# Extracted material:
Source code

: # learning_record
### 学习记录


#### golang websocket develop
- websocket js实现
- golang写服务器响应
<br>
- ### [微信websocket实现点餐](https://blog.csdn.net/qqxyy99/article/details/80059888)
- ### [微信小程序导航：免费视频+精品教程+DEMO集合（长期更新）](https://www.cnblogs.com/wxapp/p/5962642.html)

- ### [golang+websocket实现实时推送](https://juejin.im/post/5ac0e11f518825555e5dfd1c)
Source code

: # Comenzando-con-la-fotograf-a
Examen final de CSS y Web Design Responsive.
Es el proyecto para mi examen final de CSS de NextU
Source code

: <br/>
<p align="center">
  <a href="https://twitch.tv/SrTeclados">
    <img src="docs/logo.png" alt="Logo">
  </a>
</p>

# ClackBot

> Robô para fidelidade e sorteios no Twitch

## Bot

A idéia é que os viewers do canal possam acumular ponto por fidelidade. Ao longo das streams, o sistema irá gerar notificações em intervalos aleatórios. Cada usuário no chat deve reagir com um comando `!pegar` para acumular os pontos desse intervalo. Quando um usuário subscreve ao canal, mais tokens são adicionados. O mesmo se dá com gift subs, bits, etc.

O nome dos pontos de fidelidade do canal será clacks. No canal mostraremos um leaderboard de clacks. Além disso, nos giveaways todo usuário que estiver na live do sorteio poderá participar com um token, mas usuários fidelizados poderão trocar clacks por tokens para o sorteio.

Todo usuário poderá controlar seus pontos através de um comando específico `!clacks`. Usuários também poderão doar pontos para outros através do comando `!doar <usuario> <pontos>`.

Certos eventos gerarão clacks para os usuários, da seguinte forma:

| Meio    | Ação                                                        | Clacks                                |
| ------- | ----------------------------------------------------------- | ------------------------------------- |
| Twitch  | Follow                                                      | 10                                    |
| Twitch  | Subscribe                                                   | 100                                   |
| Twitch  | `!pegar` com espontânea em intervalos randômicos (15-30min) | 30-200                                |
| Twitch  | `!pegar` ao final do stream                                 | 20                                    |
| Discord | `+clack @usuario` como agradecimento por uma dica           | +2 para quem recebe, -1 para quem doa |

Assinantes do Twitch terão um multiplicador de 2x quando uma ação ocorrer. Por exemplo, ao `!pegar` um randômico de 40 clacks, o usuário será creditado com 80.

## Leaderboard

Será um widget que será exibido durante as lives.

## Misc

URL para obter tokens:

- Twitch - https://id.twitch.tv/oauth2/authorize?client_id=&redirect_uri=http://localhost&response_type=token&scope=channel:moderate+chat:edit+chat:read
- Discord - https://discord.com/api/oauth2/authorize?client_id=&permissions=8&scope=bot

# Brief:
The answer should be all lines from the entries above that hold the word "scope".

# The answer:
- Twitch - https://id.twitch.tv/oauth2/authorize?client_id=&redirect_uri=http://localhost&response_type=token&scope=channel:moderate+chat:edit+chat:read
- Discord - https://discord.com/api/oauth2/authorize?client_id=&permissions=8&scope=bot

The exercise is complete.